Alana crawled from his side and approached Linda. “He’s working on something. I’ve got it.”
“Stay low,” Linda cautioned, impressed with the archaeologist’s courage.
The flames rose higher, first illuminating only the ship’s stern. But, like a rising sun, the light’s reach expanded rapidly. The terrorists used this to their advantage. T
hey could see the vessel more clearly, and their accuracy improved.
Thirty feet from Linda, Alana slithered right to the edge of the burning section. She saw it wasn’t the deck afire, but a bench for the helmsman. She swung onto her back, braced her feet under the burning seat, and heaved. Rather than fly over the side of the ship, the bench broke in two, showering her with embers.

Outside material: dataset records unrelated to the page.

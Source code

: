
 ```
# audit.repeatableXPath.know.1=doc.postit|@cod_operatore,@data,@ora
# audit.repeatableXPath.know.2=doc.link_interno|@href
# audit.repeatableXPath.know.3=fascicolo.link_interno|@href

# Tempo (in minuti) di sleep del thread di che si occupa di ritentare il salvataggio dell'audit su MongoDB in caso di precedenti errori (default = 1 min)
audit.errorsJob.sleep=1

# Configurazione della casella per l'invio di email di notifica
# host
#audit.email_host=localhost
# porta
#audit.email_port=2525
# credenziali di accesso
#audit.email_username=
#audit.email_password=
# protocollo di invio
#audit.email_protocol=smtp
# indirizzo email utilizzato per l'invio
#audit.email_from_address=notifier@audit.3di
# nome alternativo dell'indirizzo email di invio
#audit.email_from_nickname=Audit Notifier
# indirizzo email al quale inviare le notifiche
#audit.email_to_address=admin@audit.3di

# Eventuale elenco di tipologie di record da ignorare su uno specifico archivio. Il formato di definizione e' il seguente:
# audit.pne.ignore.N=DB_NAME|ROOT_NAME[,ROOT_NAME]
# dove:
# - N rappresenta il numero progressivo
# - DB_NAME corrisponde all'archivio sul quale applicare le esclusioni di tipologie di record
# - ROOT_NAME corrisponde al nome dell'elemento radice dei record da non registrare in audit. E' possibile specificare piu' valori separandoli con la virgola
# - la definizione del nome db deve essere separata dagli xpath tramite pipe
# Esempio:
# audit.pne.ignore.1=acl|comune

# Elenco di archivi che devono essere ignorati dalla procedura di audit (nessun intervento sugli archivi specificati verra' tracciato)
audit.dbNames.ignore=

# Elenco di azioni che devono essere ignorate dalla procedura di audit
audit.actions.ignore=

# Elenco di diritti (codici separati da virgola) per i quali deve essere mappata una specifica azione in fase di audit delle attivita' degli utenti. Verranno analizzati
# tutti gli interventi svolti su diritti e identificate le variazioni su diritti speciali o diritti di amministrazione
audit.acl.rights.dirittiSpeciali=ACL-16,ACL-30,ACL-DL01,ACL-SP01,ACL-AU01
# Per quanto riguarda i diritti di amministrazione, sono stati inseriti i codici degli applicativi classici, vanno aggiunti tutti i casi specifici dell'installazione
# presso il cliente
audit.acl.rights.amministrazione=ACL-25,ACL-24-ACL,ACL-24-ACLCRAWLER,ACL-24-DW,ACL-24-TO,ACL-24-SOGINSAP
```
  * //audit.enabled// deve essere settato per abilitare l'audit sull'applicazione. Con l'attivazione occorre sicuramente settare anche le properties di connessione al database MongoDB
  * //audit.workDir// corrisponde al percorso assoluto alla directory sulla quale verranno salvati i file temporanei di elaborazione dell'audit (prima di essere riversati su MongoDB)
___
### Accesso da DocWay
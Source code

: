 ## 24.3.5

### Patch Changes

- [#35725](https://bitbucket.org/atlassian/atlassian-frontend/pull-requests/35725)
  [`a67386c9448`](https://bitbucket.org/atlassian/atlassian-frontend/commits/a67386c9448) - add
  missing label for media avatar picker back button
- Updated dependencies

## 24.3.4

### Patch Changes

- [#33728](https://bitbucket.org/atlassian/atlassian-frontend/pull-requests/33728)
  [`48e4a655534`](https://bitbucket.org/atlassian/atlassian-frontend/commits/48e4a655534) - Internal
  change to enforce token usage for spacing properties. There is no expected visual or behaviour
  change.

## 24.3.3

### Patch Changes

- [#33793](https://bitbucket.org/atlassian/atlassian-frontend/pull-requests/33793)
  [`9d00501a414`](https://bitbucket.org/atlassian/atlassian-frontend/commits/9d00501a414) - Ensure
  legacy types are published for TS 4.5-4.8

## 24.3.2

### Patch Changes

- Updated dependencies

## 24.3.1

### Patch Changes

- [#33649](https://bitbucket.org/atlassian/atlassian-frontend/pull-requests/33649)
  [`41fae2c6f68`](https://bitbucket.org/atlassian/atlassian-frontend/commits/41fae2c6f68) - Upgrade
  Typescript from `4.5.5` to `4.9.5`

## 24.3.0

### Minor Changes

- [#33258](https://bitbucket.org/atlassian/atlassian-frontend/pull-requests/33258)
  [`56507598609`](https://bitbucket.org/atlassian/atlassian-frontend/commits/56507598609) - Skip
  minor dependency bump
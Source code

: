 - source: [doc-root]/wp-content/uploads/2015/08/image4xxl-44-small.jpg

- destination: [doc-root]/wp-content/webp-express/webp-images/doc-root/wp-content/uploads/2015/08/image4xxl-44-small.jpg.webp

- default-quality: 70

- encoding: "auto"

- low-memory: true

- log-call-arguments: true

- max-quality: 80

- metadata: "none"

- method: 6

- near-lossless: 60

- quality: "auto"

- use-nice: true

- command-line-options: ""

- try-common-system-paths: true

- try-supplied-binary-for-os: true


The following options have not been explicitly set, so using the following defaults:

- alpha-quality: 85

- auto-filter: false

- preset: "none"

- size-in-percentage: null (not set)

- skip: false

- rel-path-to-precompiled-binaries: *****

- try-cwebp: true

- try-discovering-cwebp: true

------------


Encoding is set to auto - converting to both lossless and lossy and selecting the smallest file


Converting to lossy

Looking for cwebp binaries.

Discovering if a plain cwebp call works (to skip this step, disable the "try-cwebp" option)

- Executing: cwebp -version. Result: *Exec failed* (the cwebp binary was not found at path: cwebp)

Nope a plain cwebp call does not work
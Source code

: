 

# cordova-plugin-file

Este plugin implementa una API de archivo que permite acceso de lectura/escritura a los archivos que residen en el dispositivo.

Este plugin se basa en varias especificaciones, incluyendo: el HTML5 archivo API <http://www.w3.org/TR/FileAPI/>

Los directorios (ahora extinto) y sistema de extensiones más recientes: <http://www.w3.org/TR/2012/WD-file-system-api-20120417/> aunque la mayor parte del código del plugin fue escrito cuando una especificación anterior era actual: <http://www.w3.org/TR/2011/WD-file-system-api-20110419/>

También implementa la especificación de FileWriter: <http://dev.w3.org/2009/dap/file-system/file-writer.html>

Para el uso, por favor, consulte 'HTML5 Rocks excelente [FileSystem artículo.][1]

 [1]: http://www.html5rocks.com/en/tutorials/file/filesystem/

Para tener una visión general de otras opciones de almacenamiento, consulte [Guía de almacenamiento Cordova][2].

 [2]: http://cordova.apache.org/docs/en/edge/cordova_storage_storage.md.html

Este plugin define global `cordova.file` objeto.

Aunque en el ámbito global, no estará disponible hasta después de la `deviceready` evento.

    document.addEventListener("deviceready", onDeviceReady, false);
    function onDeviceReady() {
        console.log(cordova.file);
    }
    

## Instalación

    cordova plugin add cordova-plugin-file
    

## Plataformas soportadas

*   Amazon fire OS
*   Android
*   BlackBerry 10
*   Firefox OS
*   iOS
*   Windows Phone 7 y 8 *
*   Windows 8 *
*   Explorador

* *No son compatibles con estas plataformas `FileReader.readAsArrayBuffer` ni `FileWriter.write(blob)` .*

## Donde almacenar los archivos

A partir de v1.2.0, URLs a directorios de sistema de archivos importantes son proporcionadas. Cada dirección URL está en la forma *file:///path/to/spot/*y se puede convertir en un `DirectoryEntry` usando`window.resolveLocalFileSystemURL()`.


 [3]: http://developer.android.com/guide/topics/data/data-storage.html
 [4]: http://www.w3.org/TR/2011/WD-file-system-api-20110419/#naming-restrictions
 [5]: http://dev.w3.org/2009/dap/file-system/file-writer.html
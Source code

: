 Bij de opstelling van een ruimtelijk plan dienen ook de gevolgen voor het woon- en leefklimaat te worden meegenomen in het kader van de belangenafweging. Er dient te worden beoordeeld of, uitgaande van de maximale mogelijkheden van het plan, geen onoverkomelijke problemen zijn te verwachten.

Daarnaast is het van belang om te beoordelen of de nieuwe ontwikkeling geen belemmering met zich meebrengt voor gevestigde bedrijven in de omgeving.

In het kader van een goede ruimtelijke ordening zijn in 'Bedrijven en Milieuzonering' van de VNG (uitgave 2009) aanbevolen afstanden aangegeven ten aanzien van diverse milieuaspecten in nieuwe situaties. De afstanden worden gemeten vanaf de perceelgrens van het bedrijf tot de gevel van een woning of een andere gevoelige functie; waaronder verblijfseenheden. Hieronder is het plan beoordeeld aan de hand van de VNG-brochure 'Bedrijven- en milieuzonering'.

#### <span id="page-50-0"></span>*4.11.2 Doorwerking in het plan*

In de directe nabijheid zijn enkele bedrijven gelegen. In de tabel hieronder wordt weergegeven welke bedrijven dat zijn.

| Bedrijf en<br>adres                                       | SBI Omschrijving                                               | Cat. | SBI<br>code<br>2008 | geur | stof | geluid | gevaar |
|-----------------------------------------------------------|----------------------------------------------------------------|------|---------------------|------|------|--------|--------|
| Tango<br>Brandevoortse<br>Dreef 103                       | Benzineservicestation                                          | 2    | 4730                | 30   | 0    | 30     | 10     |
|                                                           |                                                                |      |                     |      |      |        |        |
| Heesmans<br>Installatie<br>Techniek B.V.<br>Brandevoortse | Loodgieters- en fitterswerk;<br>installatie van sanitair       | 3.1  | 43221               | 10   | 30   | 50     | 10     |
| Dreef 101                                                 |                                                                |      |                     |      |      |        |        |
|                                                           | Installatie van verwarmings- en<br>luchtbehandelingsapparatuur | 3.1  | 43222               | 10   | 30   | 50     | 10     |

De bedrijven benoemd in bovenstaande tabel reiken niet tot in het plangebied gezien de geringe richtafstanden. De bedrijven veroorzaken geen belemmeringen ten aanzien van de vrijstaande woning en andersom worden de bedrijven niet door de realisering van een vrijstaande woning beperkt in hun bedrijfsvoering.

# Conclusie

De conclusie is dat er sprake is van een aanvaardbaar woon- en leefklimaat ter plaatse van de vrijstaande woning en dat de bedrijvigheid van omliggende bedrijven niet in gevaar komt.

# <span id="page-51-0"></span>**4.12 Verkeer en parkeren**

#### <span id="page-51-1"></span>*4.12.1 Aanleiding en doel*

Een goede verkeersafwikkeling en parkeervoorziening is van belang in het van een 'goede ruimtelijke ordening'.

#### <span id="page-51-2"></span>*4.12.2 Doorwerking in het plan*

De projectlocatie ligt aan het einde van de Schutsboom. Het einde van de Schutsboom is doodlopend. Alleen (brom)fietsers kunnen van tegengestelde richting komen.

Alana beat out the ashes where they seared her skin, ripped her T-shirt over her head, and with nothing to protect her skin but the thin cotton she worked on snuffing out the fire by hand. All the while, Linda and the gunmen traded shots over her head.
By the time Alana extinguished the last of the stubborn flames, her shirt had all but burned up, and most the skin on her palms was gone, leaving behind nothing but raw red meat that hurt like nothing she’d ever experienced in her life.
The pain was so intense, she couldn’t crawl on her hands and knees, but rather had to slither like a snake to return to the others.
Linda shined a penlight on Alana’s injuries and gasped.
“I’ll be all right,” Alana managed to say.
“Cover your ears,” Mark Murphy whispered urgently.
He waited a beat, studying the array of winking flashlights over the touchhole of one of the Saqr’s great cannons. When he thought the time right, he slipped a timer pencil into the gun’s touchhole, where it sank into the plastic explosives he’d rammed down the barrel. Between it and the muzzle was a cannonball made up of dozens of small metal spheres fused lightly together.
The timer went off, detonating the plastique, and the gun belched the grapeshot in a ten-foot tongue of flame. The ropes secured to the cannon to prevent the recoil from pushing it across the deck failed at full stretch, and the two tons of bronze rocketed through the opposite rail and plowed into the steep riverbank below the pier.
The impact of the grape was lost in the gun’s mighty roar, but when Murphy looked out to where he’d aimed two of the three flashlights were no longer there.
It was as if the cannon’s blast had signaled the end of round one and the beginning of the second. The gunmen opened up with renewed fury, rounds chewing at the Saqr as if to tear it apart piece by piece. The three Corporation operatives fired back, but the weight of the onslaught kept them pinned.